There is an acceleration of works currently going on at Nyayo. Unfortunately, while it is easy to view this recent resumption of renovations as good for the passionate sporting fraternity, this is not necessarily the case. The reason behind the acceleration has very little to do with sports.
The Presidential Delivery Unit (PDU) team and Nairobi County officials met the renovation team at the stadium on October 17 for an update as they target to host Jamhuri Day celebrations at the venue.
"The contractor is targeting project completion by early December in time for the Jamhuri Day celebrations," PDU Delivery team tweeted on October 17.

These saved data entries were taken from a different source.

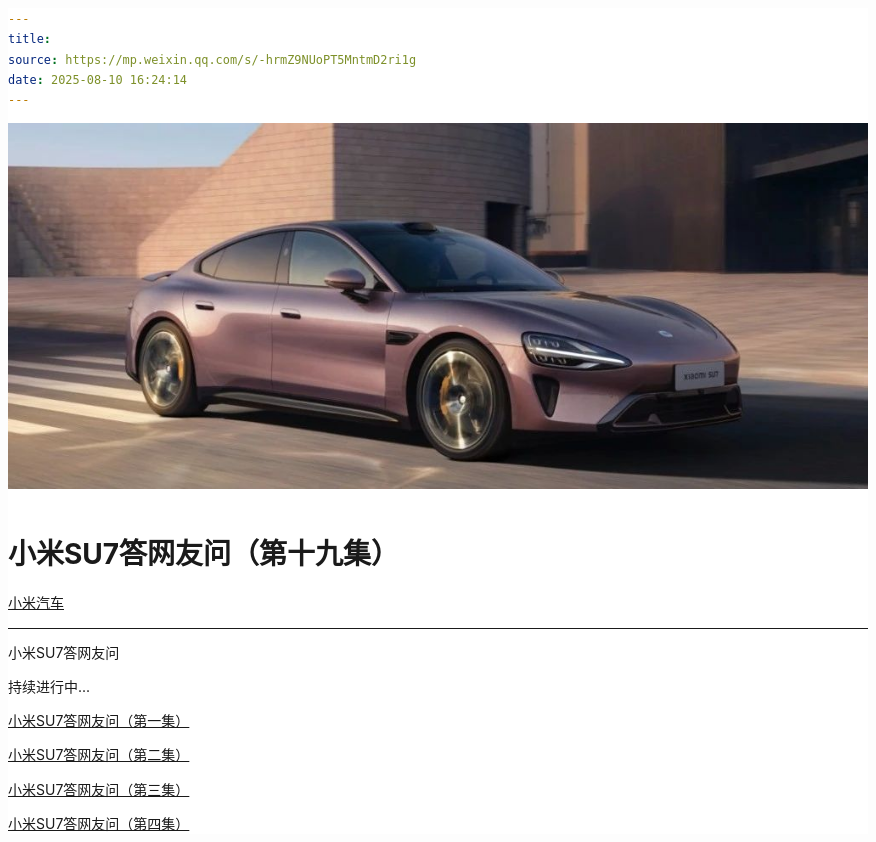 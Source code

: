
 ```yaml
---
title: 
source: https://mp.weixin.qq.com/s/-hrmZ9NUoPT5MntmD2ri1g
date: 2025-08-10 16:24:14
---
```


![cover_image](images/img_ef1df970.jpg)


#  小米SU7答网友问（第十九集）


[ 小米汽车 ](<javascript:void\(0\);>)

______

小米SU7答网友问  

持续进行中...

[小米SU7答网友问（第一集）](<http://mp.weixin.qq.com/s?__biz=MzkyNzU3MDI3Nw==&mid=2247486958&idx=1&sn=fa1835ddd2eee3bdafefcad5b74d2d94&chksm=c2274de4f550c4f28c7b9e54f1a6a8bcacc3459e88bbe256c362a899a36ca32c80be4f87c45a&scene=21#wechat_redirect>)

[小米SU7答网友问（第二集）](<http://mp.weixin.qq.com/s?__biz=MzkyNzU3MDI3Nw==&mid=2247487024&idx=1&sn=0c7cfca4d7c560dedf8062fa3a7230e3&chksm=c2274e3af550c72cdf2c4b04f2e6f3f66f10eac3634f77346b68be322d895dfb1398978ccbcf&scene=21#wechat_redirect>)

[小米SU7答网友问（第三集）](<http://mp.weixin.qq.com/s?__biz=MzkyNzU3MDI3Nw==&mid=2247487063&idx=2&sn=a0651af985a684e2379d3805947abc23&chksm=c2274e5df550c74b86d3871da393feb8fcadab0dfcdc8e77c806309341c89f1b37396b0e6318&scene=21#wechat_redirect>)

[小米SU7答网友问（第四集）](<http://mp.weixin.qq.com/s?__biz=MzkyNzU3MDI3Nw==&mid=2247487079&idx=1&sn=9cf62cd9e760babefdd444d29ee00b68&chksm=c2274e6df550c77b506f07fb315efff406bc12a55eba23c69b349cba973f61811d88fd0ade33&scene=21#wechat_redirect>)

With different companies contracted for different renovation projects at the facility, it's hoped that the stadium can be completed in time.
"Our job is to finish up the VVIP dais, dressing rooms, fixing the lifts, drainage system and painting the terraces then it can be ready for the event but at least three months are needed for the whole project to be finished," added the foreman. The dais is being reconstructed to mirror that at Kasarani, with a new office block with VIP hospitality rooms being constructed behind it.
Morocco-based company Gregori International which laid the pitch at Kasarani is said to be preparing to work on the Nyayo playing surface.
The first layer of sand before planting the grass is already done.
The stadium's changing rooms were relocated from below the VIP dais to the left side of the stadium.
The swimming pool is being re-worked as are the handball and basketball courts. The contractor is speeding up the work after being paid funds amounting to about Sh700 million early last week to finish up the job by November 20.
According to Kaberia, football matches will resume at the stadium in the new season starting just four days before Jamhuri Day.
Kaberia said this when he inspected the venue on October 30 accompanied by Lexis International Chief Contractor Babariya and Sports Kenya chairman Fred Muteti.
"It's going to be an international stadium, we promised that we are going to do a good job and very soon it will be complete," said Muteti.
Kaberia opined that the government has so far kept her promises of renovating the stadiums.
"We might not have delivered at the time we had promised but if you look at our revised promise, we said we would finish with Kasarani first then go to Kinoru and here (Nyayo), we are quite on track and all forces have come here," said Kaberia.
"We may not have the canopy around the stadium by March, we are also working with the contractor on how fast they can install the seats but we've not agreed on the date yet, we've paid the price throughout the year over the closure now we can wait a few more weeks to get it done," he added.
Already Gor and Leopards are among clubs that have been punished by its unavailability.
"Its closure has affected us in terms of revenue because the number of fans in the field reduced drastically, considering the distance to Machakos," lamented Gor CEO Lordvick Aduda on the Nyayo closure.
For now, amid all this back and forth, broken promises and missed deadlines, only time will tell when the story of sporting exploits at Nyayo complex will continue to be written.